(Beginning of Input data)
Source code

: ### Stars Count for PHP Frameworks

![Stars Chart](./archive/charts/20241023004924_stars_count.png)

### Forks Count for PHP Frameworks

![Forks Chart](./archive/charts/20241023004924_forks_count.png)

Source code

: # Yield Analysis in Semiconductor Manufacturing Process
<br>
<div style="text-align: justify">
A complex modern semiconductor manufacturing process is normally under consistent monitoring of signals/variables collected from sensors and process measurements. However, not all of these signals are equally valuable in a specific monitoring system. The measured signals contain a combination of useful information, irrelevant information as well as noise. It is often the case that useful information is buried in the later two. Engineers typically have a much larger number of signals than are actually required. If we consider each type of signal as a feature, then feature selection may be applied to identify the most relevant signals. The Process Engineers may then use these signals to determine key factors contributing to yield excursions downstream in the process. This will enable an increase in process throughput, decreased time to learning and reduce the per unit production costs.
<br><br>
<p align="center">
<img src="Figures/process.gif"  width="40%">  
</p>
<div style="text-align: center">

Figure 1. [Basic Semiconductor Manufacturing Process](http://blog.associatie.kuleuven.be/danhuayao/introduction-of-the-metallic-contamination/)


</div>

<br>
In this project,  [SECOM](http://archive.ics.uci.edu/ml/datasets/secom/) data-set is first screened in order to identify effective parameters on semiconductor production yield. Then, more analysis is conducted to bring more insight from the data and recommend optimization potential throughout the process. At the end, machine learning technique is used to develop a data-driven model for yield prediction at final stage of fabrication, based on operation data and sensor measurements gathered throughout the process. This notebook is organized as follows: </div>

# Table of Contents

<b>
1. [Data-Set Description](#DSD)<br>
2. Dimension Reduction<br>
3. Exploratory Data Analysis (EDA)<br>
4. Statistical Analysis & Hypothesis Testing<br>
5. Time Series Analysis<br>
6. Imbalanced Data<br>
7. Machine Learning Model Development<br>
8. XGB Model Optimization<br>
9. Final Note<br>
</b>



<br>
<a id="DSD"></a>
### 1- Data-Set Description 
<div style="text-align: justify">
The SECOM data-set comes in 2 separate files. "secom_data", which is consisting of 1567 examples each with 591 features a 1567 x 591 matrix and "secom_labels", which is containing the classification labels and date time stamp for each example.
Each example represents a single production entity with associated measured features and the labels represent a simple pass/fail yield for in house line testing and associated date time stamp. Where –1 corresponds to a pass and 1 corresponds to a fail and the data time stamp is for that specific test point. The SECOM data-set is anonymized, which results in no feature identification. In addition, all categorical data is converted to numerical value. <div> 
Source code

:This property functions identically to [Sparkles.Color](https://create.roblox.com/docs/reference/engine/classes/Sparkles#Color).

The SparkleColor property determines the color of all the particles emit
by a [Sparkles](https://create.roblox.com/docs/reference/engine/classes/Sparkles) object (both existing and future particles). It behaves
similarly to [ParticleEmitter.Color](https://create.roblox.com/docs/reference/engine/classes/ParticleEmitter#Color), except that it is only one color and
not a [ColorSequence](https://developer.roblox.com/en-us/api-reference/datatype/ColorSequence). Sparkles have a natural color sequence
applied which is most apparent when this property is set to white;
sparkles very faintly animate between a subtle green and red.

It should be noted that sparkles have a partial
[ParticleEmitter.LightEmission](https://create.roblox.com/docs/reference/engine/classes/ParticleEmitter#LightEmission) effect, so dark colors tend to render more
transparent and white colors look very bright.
(End of Input data)
(Beginning of Input data)
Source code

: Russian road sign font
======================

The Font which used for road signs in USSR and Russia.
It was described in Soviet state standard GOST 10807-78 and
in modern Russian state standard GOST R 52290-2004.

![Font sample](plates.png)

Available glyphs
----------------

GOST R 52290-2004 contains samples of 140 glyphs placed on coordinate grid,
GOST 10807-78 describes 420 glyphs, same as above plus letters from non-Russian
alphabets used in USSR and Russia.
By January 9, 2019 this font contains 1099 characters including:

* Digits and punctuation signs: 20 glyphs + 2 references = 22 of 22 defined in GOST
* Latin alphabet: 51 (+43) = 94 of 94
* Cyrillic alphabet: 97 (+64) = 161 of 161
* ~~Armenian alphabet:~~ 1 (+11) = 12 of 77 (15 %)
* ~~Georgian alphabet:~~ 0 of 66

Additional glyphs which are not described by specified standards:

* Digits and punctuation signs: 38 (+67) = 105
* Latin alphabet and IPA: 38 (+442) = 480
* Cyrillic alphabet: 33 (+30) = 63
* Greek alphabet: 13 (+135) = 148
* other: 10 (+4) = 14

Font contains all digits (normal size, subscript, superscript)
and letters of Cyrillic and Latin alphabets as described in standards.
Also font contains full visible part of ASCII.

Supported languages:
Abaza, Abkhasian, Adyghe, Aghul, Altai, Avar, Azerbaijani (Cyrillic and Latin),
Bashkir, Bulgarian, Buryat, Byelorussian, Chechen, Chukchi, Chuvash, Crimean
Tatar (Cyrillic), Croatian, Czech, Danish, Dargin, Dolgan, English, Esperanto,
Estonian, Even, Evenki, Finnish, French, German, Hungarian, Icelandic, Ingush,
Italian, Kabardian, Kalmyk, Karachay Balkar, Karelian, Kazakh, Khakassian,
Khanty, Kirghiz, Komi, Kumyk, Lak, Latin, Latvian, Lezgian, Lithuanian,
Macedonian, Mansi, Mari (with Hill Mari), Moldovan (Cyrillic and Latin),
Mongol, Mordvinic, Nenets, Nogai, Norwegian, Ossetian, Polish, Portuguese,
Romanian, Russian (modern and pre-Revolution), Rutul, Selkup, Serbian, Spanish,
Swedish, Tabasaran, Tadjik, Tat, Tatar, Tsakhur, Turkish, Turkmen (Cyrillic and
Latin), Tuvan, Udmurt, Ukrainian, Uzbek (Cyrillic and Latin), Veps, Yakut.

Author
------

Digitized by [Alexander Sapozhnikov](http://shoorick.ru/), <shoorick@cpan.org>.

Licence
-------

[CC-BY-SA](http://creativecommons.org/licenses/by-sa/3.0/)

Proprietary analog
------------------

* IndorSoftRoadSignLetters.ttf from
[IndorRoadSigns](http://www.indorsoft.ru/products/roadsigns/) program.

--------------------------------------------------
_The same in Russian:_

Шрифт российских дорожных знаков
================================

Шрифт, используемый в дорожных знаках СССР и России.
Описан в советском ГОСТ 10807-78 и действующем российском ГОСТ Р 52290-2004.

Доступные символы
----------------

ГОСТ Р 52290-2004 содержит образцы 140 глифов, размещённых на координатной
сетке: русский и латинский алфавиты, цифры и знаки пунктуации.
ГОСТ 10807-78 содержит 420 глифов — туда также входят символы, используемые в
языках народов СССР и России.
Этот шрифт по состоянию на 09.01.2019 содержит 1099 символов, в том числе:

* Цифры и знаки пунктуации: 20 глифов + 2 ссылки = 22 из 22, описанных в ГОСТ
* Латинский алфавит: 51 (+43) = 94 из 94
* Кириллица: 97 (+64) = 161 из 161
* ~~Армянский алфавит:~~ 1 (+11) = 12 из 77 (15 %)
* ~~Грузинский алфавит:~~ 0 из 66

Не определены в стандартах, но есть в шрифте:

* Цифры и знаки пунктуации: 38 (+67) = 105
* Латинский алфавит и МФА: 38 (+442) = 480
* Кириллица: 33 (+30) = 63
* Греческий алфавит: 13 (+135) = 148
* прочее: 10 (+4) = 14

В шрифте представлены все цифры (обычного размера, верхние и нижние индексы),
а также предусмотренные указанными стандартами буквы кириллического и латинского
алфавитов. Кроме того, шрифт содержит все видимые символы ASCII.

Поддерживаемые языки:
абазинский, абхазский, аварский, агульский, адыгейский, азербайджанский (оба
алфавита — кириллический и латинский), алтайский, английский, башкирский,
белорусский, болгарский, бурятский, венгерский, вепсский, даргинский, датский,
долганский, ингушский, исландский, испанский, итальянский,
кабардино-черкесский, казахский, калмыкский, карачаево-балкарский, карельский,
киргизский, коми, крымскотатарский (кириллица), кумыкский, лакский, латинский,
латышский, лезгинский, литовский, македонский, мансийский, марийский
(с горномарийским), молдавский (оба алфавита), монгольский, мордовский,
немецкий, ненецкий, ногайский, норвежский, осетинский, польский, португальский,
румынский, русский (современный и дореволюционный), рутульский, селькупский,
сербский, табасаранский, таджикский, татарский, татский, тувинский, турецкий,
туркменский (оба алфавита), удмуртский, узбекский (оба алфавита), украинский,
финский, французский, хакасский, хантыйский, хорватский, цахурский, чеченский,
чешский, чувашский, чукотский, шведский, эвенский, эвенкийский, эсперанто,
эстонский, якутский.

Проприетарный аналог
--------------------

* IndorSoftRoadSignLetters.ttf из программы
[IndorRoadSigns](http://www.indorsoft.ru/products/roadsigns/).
(End of Input data)
Reproduce exactly the lines of the records above from the one with "4. Statistical Analysis" to the one with "The SECOM data-set comes", both included, and leave out everything else.

4. Statistical Analysis & Hypothesis Testing<br>
5. Time Series Analysis<br>
6. Imbalanced Data<br>
7. Machine Learning Model Development<br>
8. XGB Model Optimization<br>
9. Final Note<br>
</b>



<br>
<a id="DSD"></a>
### 1- Data-Set Description 
<div style="text-align: justify">
The SECOM data-set comes in 2 separate files. "secom_data", which is consisting of 1567 examples each with 591 features a 1567 x 591 matrix and "secom_labels", which is containing the classification labels and date time stamp for each example.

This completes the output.